#### [Given data]
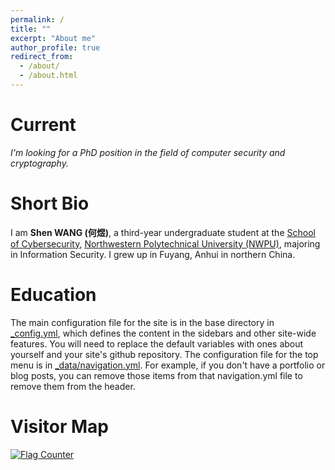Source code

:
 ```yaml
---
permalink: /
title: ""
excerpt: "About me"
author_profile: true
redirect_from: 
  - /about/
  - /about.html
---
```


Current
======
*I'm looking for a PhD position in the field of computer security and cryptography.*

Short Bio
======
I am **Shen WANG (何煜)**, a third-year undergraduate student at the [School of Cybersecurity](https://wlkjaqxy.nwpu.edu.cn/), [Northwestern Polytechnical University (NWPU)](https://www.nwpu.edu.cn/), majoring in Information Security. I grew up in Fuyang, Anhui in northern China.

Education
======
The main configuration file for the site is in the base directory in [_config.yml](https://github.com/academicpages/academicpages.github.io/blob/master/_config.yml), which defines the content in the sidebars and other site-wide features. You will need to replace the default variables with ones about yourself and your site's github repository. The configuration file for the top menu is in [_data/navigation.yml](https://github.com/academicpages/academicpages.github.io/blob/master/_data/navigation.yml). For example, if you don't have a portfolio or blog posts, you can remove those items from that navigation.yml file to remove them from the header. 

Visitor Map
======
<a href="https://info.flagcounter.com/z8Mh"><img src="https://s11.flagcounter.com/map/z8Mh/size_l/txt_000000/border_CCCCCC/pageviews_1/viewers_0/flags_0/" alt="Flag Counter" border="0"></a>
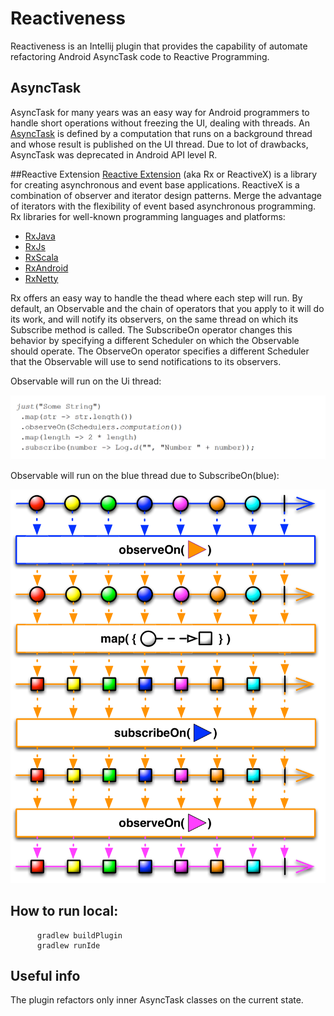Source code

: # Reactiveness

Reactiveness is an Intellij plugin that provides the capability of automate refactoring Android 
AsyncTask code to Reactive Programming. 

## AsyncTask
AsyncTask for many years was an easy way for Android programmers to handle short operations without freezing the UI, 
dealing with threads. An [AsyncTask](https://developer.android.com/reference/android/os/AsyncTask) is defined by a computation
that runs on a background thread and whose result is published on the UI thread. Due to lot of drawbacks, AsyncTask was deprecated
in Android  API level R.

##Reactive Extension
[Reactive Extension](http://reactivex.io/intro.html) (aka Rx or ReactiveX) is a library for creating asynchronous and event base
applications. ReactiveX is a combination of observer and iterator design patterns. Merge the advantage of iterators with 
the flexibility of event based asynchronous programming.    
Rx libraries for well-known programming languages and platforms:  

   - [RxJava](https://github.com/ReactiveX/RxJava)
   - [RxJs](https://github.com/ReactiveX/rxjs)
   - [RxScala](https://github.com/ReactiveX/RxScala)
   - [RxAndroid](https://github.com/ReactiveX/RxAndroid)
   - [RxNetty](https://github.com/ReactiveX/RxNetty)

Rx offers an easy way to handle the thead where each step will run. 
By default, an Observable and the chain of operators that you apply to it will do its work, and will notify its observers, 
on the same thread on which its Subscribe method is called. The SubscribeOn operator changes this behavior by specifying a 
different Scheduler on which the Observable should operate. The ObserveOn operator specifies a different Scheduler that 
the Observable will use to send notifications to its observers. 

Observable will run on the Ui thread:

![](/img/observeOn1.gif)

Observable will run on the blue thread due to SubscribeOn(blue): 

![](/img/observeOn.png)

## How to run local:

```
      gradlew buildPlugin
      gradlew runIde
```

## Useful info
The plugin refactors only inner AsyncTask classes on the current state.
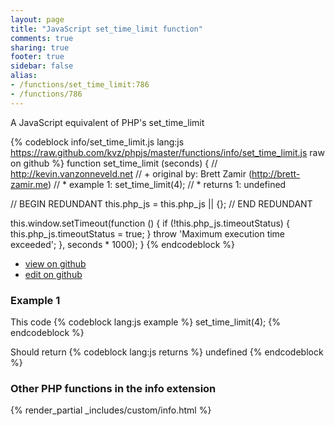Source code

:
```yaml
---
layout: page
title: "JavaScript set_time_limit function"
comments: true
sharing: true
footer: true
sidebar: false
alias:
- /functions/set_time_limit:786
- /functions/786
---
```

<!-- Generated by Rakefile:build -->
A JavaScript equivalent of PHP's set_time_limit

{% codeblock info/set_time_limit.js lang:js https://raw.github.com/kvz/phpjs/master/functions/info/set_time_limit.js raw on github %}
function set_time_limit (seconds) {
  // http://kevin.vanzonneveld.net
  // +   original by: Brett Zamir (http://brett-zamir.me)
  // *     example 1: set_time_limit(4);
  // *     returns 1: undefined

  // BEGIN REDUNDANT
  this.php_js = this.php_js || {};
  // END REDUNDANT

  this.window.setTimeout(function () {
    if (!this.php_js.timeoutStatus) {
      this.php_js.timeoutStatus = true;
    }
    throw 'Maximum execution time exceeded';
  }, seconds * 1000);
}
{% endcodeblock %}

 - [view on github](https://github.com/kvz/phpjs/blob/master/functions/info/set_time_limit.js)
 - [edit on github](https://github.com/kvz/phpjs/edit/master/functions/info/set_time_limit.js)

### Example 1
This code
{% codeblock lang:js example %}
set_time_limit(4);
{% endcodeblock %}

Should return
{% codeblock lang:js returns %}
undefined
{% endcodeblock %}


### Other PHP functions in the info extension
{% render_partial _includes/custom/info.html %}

#### [Task brief]
When you repeat the data, keep it exact and drop every picture.

#### [Answer space]
Source code

:
 ```yaml
---
permalink: /
title: ""
excerpt: "About me"
author_profile: true
redirect_from: 
  - /about/
  - /about.html
---
```


Current
======
*I'm looking for a PhD position in the field of computer security and cryptography.*

Short Bio
======
I am **Shen WANG (何煜)**, a third-year undergraduate student at the [School of Cybersecurity](https://wlkjaqxy.nwpu.edu.cn/), [Northwestern Polytechnical University (NWPU)](https://www.nwpu.edu.cn/), majoring in Information Security. I grew up in Fuyang, Anhui in northern China.

Education
======
The main configuration file for the site is in the base directory in [_config.yml](https://github.com/academicpages/academicpages.github.io/blob/master/_config.yml), which defines the content in the sidebars and other site-wide features. You will need to replace the default variables with ones about yourself and your site's github repository. The configuration file for the top menu is in [_data/navigation.yml](https://github.com/academicpages/academicpages.github.io/blob/master/_data/navigation.yml). For example, if you don't have a portfolio or blog posts, you can remove those items from that navigation.yml file to remove them from the header. 

Visitor Map
======
<a href="https://info.flagcounter.com/z8Mh"><img src="https://s11.flagcounter.com/map/z8Mh/size_l/txt_000000/border_CCCCCC/pageviews_1/viewers_0/flags_0/" alt="Flag Counter" border="0"></a>
Source code

: # Reactiveness

Reactiveness is an Intellij plugin that provides the capability of automate refactoring Android 
AsyncTask code to Reactive Programming. 

## AsyncTask
AsyncTask for many years was an easy way for Android programmers to handle short operations without freezing the UI, 
dealing with threads. An [AsyncTask](https://developer.android.com/reference/android/os/AsyncTask) is defined by a computation
that runs on a background thread and whose result is published on the UI thread. Due to lot of drawbacks, AsyncTask was deprecated
in Android  API level R.

##Reactive Extension
[Reactive Extension](http://reactivex.io/intro.html) (aka Rx or ReactiveX) is a library for creating asynchronous and event base
applications. ReactiveX is a combination of observer and iterator design patterns. Merge the advantage of iterators with 
the flexibility of event based asynchronous programming.    
Rx libraries for well-known programming languages and platforms:  

   - [RxJava](https://github.com/ReactiveX/RxJava)
   - [RxJs](https://github.com/ReactiveX/rxjs)
   - [RxScala](https://github.com/ReactiveX/RxScala)
   - [RxAndroid](https://github.com/ReactiveX/RxAndroid)
   - [RxNetty](https://github.com/ReactiveX/RxNetty)

Rx offers an easy way to handle the thead where each step will run. 
By default, an Observable and the chain of operators that you apply to it will do its work, and will notify its observers, 
on the same thread on which its Subscribe method is called. The SubscribeOn operator changes this behavior by specifying a 
different Scheduler on which the Observable should operate. The ObserveOn operator specifies a different Scheduler that 
the Observable will use to send notifications to its observers. 

Observable will run on the Ui thread:

![](/img/observeOn1.gif)

Observable will run on the blue thread due to SubscribeOn(blue): 

![](/img/observeOn.png)

## How to run local:

```
      gradlew buildPlugin
      gradlew runIde
```

## Useful info
The plugin refactors only inner AsyncTask classes on the current state.
Source code

:
```yaml
---
layout: page
title: "JavaScript set_time_limit function"
comments: true
sharing: true
footer: true
sidebar: false
alias:
- /functions/set_time_limit:786
- /functions/786
---
```

<!-- Generated by Rakefile:build -->
A JavaScript equivalent of PHP's set_time_limit

{% codeblock info/set_time_limit.js lang:js https://raw.github.com/kvz/phpjs/master/functions/info/set_time_limit.js raw on github %}
function set_time_limit (seconds) {
  // http://kevin.vanzonneveld.net
  // +   original by: Brett Zamir (http://brett-zamir.me)
  // *     example 1: set_time_limit(4);
  // *     returns 1: undefined

  // BEGIN REDUNDANT
  this.php_js = this.php_js || {};
  // END REDUNDANT

  this.window.setTimeout(function () {
    if (!this.php_js.timeoutStatus) {
      this.php_js.timeoutStatus = true;
    }
    throw 'Maximum execution time exceeded';
  }, seconds * 1000);
}
{% endcodeblock %}

 - [view on github](https://github.com/kvz/phpjs/blob/master/functions/info/set_time_limit.js)
 - [edit on github](https://github.com/kvz/phpjs/edit/master/functions/info/set_time_limit.js)

### Example 1
This code
{% codeblock lang:js example %}
set_time_limit(4);
{% endcodeblock %}

Should return
{% codeblock lang:js returns %}
undefined
{% endcodeblock %}


### Other PHP functions in the info extension
{% render_partial _includes/custom/info.html %}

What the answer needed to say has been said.